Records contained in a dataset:
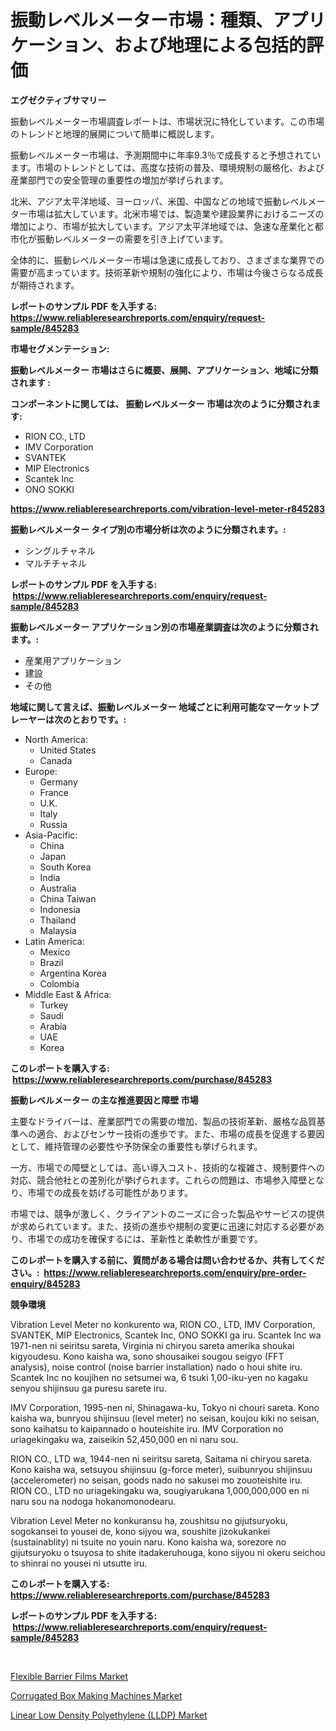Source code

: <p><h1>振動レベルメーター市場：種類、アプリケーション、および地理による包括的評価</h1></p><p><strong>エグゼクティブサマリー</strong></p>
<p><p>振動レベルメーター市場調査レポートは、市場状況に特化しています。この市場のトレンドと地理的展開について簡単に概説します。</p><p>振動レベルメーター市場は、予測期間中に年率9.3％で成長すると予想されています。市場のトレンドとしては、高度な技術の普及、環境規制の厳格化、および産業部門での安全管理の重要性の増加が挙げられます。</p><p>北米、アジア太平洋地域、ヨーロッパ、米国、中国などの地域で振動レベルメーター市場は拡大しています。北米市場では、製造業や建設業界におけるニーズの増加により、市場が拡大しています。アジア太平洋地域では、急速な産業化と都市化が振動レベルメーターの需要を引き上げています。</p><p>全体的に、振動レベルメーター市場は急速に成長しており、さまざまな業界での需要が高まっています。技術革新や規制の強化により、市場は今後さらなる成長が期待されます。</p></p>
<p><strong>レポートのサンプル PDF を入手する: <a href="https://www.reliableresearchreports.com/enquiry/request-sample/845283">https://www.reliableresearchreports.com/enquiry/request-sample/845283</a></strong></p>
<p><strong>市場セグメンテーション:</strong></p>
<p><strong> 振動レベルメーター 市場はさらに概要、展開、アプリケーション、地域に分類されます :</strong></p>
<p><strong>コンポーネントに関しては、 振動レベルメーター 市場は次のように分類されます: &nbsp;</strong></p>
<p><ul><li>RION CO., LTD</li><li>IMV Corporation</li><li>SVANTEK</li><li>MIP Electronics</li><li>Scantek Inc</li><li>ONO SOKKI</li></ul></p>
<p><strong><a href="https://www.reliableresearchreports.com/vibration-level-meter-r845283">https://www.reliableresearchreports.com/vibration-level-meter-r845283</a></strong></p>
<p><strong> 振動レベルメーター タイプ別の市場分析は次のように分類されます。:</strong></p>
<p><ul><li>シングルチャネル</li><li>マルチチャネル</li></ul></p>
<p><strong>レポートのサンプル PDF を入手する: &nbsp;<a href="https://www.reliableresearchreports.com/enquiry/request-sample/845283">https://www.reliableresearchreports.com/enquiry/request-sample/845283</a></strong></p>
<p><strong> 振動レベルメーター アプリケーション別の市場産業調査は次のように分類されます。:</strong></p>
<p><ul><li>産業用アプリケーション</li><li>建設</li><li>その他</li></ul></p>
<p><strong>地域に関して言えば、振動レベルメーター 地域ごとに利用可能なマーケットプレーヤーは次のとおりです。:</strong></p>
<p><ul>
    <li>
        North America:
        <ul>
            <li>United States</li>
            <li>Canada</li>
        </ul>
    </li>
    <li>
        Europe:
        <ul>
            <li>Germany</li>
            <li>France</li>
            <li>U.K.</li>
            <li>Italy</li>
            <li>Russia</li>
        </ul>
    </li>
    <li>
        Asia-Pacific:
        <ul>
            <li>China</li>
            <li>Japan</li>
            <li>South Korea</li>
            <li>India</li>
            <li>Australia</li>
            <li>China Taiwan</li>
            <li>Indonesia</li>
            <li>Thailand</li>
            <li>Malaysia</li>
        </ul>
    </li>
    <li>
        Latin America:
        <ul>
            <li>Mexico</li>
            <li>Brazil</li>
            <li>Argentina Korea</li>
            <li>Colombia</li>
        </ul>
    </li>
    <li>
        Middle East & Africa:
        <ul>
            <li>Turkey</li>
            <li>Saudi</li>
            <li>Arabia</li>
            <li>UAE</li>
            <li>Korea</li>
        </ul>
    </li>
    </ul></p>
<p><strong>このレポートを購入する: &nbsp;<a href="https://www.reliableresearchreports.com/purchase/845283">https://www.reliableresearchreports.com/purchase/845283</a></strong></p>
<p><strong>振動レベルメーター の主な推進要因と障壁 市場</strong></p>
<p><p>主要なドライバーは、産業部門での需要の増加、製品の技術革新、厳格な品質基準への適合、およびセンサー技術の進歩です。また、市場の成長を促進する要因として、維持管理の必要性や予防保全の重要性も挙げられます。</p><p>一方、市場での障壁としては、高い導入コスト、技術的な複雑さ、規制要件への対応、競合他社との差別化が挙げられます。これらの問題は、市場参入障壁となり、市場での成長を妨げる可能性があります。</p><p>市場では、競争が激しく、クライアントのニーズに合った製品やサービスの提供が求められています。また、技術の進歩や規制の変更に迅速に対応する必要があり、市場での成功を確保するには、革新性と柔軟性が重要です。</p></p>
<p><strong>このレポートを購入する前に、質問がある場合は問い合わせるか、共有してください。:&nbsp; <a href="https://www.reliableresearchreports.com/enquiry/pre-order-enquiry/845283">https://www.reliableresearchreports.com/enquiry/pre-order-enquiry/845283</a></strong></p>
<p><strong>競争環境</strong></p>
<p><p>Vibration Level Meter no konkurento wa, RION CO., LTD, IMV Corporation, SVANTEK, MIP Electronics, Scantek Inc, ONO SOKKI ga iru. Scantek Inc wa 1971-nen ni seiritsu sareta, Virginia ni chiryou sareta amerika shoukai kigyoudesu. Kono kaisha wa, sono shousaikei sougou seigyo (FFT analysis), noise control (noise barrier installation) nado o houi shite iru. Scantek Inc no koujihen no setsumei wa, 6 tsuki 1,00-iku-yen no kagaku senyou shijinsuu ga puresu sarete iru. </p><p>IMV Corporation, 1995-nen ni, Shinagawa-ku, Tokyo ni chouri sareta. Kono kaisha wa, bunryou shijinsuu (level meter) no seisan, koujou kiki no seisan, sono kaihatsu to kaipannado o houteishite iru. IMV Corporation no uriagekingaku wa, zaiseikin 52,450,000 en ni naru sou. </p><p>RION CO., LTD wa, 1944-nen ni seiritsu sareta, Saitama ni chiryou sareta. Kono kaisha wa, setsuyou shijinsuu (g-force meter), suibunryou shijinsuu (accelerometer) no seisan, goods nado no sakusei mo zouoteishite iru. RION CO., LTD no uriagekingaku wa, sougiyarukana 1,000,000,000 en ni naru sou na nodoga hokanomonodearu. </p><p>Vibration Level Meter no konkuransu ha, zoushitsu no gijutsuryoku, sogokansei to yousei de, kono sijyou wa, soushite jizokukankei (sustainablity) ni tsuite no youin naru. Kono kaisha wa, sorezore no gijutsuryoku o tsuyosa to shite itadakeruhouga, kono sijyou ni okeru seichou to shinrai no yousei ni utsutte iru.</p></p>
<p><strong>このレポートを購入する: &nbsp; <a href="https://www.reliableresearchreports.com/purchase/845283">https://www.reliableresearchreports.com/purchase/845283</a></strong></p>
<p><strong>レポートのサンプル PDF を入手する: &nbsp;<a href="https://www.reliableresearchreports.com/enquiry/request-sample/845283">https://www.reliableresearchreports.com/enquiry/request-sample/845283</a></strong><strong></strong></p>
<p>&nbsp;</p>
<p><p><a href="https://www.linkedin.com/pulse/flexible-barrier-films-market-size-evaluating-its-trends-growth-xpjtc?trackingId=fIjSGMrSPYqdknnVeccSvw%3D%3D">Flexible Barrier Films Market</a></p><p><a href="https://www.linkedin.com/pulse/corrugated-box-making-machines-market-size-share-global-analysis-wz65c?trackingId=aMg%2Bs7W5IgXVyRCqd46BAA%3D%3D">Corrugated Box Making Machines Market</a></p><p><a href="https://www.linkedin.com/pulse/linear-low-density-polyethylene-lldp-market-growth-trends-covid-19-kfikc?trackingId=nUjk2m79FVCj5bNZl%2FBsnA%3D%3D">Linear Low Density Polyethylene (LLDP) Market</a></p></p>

§ YOUR TASK:
Count the lines in these records that hold the string "レポートのサンプル". Only the number is wanted.

§ OUTPUT BELOW:
3